A IMPORTÂNCIA DE UM PROGRAMA REVOLUCIONÁRIO PARA A ÁREA DA TECNOLOGIA
A rápida repercussão do "apagão cibernético" nos principais meios de comunicação internacionais, deixam nítido, também, o quão sensível é o funcionamento de grandes setores econômicos a qualquer movimentação na área de tecnologia da informação. Bolsa de valores, bancos, empresas aéreas e setores de transporte terrestres e ferroviário, hospitais etc., vários foram os problemas relatados nesses setores.

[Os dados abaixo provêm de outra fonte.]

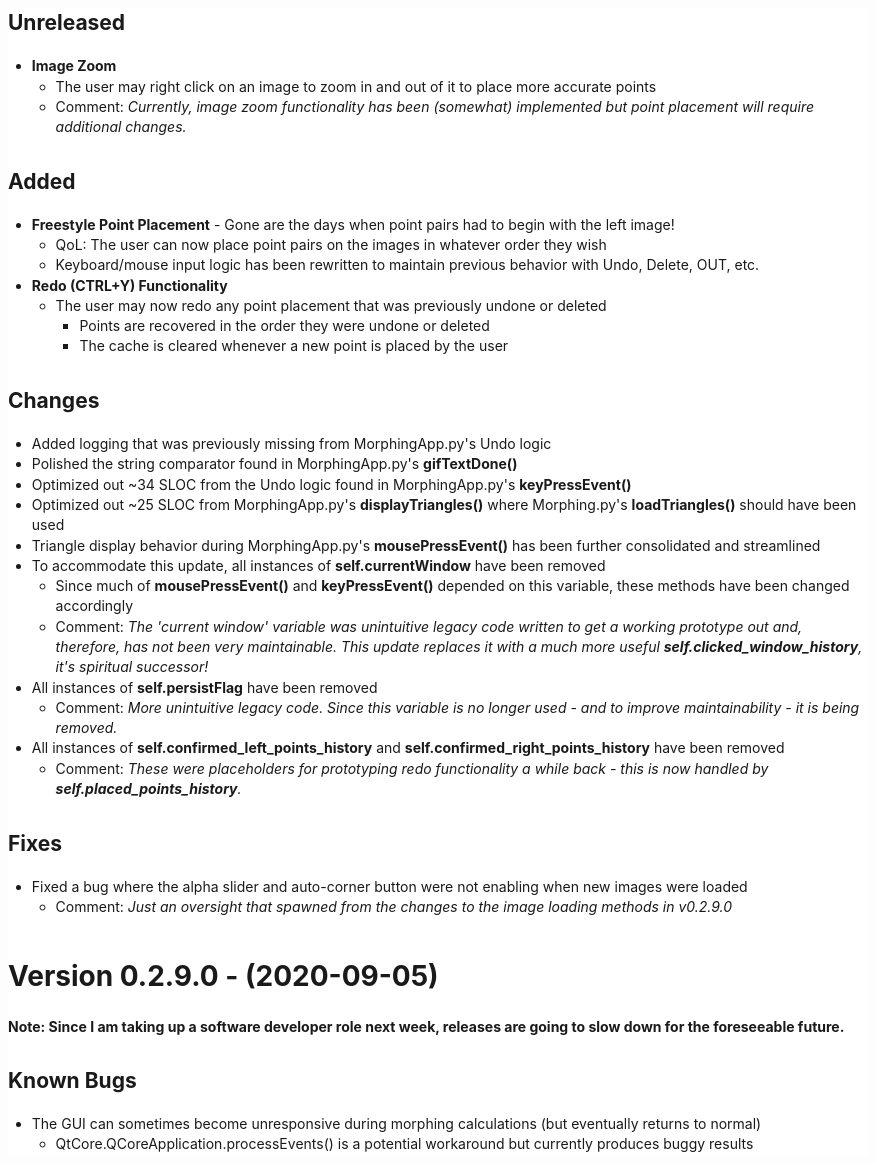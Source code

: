 ## Unreleased
- <b>Image Zoom</b>
    - The user may right click on an image to zoom in and out of it to place more accurate points
    - Comment: <i>Currently, image zoom functionality has been (somewhat) implemented but point placement will require additional changes.</i>
    
## Added
- <b>Freestyle Point Placement</b> - Gone are the days when point pairs had to begin with the left image!
    - QoL: The user can now place point pairs on the images in whatever order they wish
    - Keyboard/mouse input logic has been rewritten to maintain previous behavior with Undo, Delete, OUT, etc.
- <b>Redo (CTRL+Y) Functionality</b> 
    - The user may now redo any point placement that was previously undone or deleted
        - Points are recovered in the order they were undone or deleted
        - The cache is cleared whenever a new point is placed by the user
        
## Changes
- Added logging that was previously missing from MorphingApp.py's Undo logic
- Polished the string comparator found in MorphingApp.py's <b>gifTextDone()</b>
- Optimized out ~34 SLOC from the Undo logic found in MorphingApp.py's <b>keyPressEvent()</b>
- Optimized out ~25 SLOC from MorphingApp.py's <b>displayTriangles()</b> where Morphing.py's <b>loadTriangles()</b> should have been used
- Triangle display behavior during MorphingApp.py's <b>mousePressEvent()</b> has been further consolidated and streamlined
- To accommodate this update, all instances of <b>self.currentWindow</b> have been removed
    - Since much of <b>mousePressEvent()</b> and <b>keyPressEvent()</b> depended on this variable, these methods have been changed accordingly
    - Comment: <i>The 'current window' variable was unintuitive legacy code written to get a working prototype out and, therefore, has not been very maintainable.
    This update replaces it with a much more useful <b>self.clicked_window_history</b>, it's spiritual successor!</i>
- All instances of <b>self.persistFlag</b> have been removed
    - Comment: <i>More unintuitive legacy code. Since this variable is no longer used - and to improve maintainability - it is being removed.</i>
- All instances of <b>self.confirmed_left_points_history</b> and <b>self.confirmed_right_points_history</b> have been removed
    - Comment: <i>These were placeholders for prototyping redo functionality a while back - this is now handled by <b>self.placed_points_history</b>.</i>

## Fixes
- Fixed a bug where the alpha slider and auto-corner button were not enabling when new images were loaded
    - Comment: <i>Just an oversight that spawned from the changes to the image loading methods in v0.2.9.0</i>

# Version 0.2.9.0 - (2020-09-05)
#### Note: Since I am taking up a software developer role next week, releases are going to slow down for the foreseeable future.
## Known Bugs
- The GUI can sometimes become unresponsive during morphing calculations (but eventually returns to normal)
    - QtCore.QCoreApplication.processEvents() is a potential workaround but currently produces buggy results
    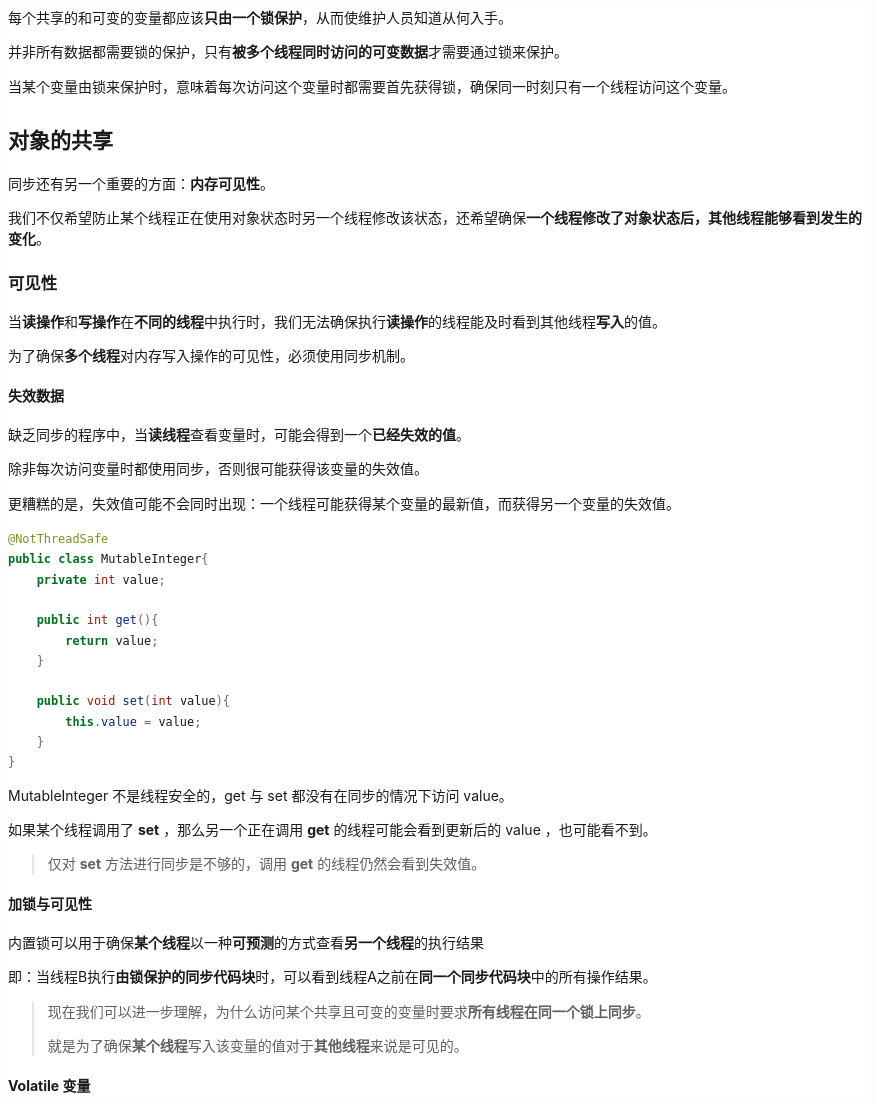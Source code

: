 每个共享的和可变的变量都应该**只由一个锁保护**，从而使维护人员知道从何入手。

并非所有数据都需要锁的保护，只有**被多个线程同时访问的可变数据**才需要通过锁来保护。

当某个变量由锁来保护时，意味着每次访问这个变量时都需要首先获得锁，确保同一时刻只有一个线程访问这个变量。

## 对象的共享

同步还有另一个重要的方面：**内存可见性**。

我们不仅希望防止某个线程正在使用对象状态时另一个线程修改该状态，还希望确保**一个线程修改了对象状态后，其他线程能够看到发生的变化**。

### 可见性

当**读操作**和**写操作**在**不同的线程**中执行时，我们无法确保执行**读操作**的线程能及时看到其他线程**写入**的值。

为了确保**多个线程**对内存写入操作的可见性，必须使用同步机制。

#### 失效数据

缺乏同步的程序中，当**读线程**查看变量时，可能会得到一个**已经失效的值**。

除非每次访问变量时都使用同步，否则很可能获得该变量的失效值。

更糟糕的是，失效值可能不会同时出现：一个线程可能获得某个变量的最新值，而获得另一个变量的失效值。

```java
@NotThreadSafe
public class MutableInteger{
    private int value;
    
    public int get(){
        return value;
    }
    
    public void set(int value){
        this.value = value;
    }
}
```

MutableInteger 不是线程安全的，get 与 set 都没有在同步的情况下访问 value。

如果某个线程调用了 **set** ，那么另一个正在调用 **get** 的线程可能会看到更新后的 value ，也可能看不到。

> 仅对 **set** 方法进行同步是不够的，调用 **get** 的线程仍然会看到失效值。

#### 加锁与可见性

内置锁可以用于确保**某个线程**以一种**可预测**的方式查看**另一个线程**的执行结果

即：当线程B执行**由锁保护的同步代码块**时，可以看到线程A之前在**同一个同步代码块**中的所有操作结果。

> 现在我们可以进一步理解，为什么访问某个共享且可变的变量时要求**所有线程在同一个锁上同步**。
>
> 就是为了确保**某个线程**写入该变量的值对于**其他线程**来说是可见的。

#### Volatile 变量
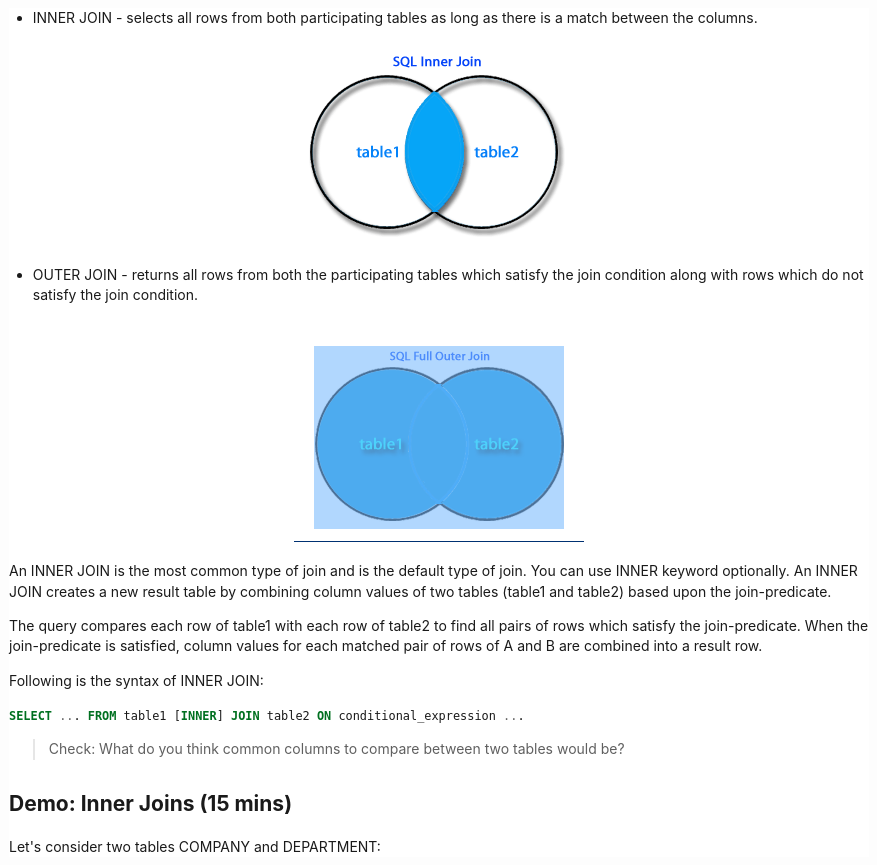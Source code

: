 * INNER JOIN - selects all rows from both participating tables as long as there is a match between the columns.

<p align="center">
  <img src="screenshots/inner_join.png"/>
</p>

* OUTER JOIN - returns all rows from both the participating tables which satisfy the join condition along with rows which do not satisfy the join condition.  

<p align="center">
  <img src="screenshots/outer_join.png"/>
</p>

An INNER JOIN is the most common type of join and is the default type of join. You can use INNER keyword optionally. An INNER JOIN creates a new result table by combining column values of two tables (table1 and table2) based upon the join-predicate.

The query compares each row of table1 with each row of table2 to find all pairs of rows which satisfy the join-predicate. When the join-predicate is satisfied, column values for each matched pair of rows of A and B are combined into a result row.

Following is the syntax of INNER JOIN:  

```SQL
SELECT ... FROM table1 [INNER] JOIN table2 ON conditional_expression ...
```

> Check: What do you think common columns to compare between two tables would be?

## Demo: Inner Joins (15 mins)
Let's consider two tables COMPANY and DEPARTMENT:   
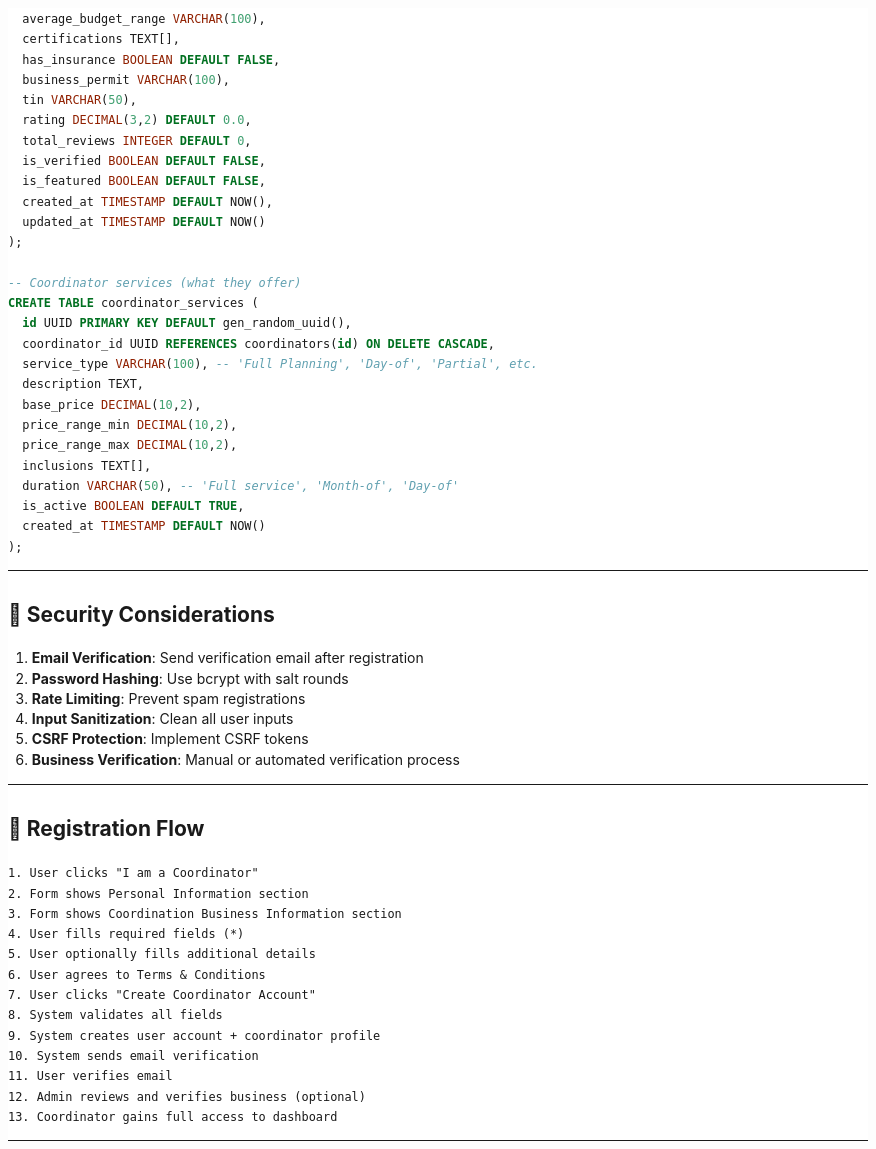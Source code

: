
 ```sql
  average_budget_range VARCHAR(100),
  certifications TEXT[],
  has_insurance BOOLEAN DEFAULT FALSE,
  business_permit VARCHAR(100),
  tin VARCHAR(50),
  rating DECIMAL(3,2) DEFAULT 0.0,
  total_reviews INTEGER DEFAULT 0,
  is_verified BOOLEAN DEFAULT FALSE,
  is_featured BOOLEAN DEFAULT FALSE,
  created_at TIMESTAMP DEFAULT NOW(),
  updated_at TIMESTAMP DEFAULT NOW()
);

-- Coordinator services (what they offer)
CREATE TABLE coordinator_services (
  id UUID PRIMARY KEY DEFAULT gen_random_uuid(),
  coordinator_id UUID REFERENCES coordinators(id) ON DELETE CASCADE,
  service_type VARCHAR(100), -- 'Full Planning', 'Day-of', 'Partial', etc.
  description TEXT,
  base_price DECIMAL(10,2),
  price_range_min DECIMAL(10,2),
  price_range_max DECIMAL(10,2),
  inclusions TEXT[],
  duration VARCHAR(50), -- 'Full service', 'Month-of', 'Day-of'
  is_active BOOLEAN DEFAULT TRUE,
  created_at TIMESTAMP DEFAULT NOW()
);
```

---

## 🔐 Security Considerations

1. **Email Verification**: Send verification email after registration
2. **Password Hashing**: Use bcrypt with salt rounds
3. **Rate Limiting**: Prevent spam registrations
4. **Input Sanitization**: Clean all user inputs
5. **CSRF Protection**: Implement CSRF tokens
6. **Business Verification**: Manual or automated verification process

---

## 🚀 Registration Flow

```
1. User clicks "I am a Coordinator"
2. Form shows Personal Information section
3. Form shows Coordination Business Information section
4. User fills required fields (*)
5. User optionally fills additional details
6. User agrees to Terms & Conditions
7. User clicks "Create Coordinator Account"
8. System validates all fields
9. System creates user account + coordinator profile
10. System sends email verification
11. User verifies email
12. Admin reviews and verifies business (optional)
13. Coordinator gains full access to dashboard
```

---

Por isso, a luta anticapitalista em busca de uma outra sociedade não pode ignorar a importância do setor tecnológico. Do nosso ponto de vista, é necessário: a) avançar nesse debate nos somando aos grupos que já constroem essa luta, visando disseminar e democratizar o conhecimento, por exemplo, de conceitos básicos de software livre e a soberania digital com o controle popular da infraestrutura, visando proteger as classes oprimidas da ação de governos e corporações que mantém a população mundial sob vigilância e monitoramento constante; b) utilizar o conhecimento acumulado para dar suporte aos movimentos populares e sindicais, com questões técnicas mais imediatas de redução de danos e teorias para avançar na construção de políticas; por fim, c) construir a luta sindical dos trabalhadores do setor tecnológico, visando acumular força social orientada para um sentido combativo e revolucionário.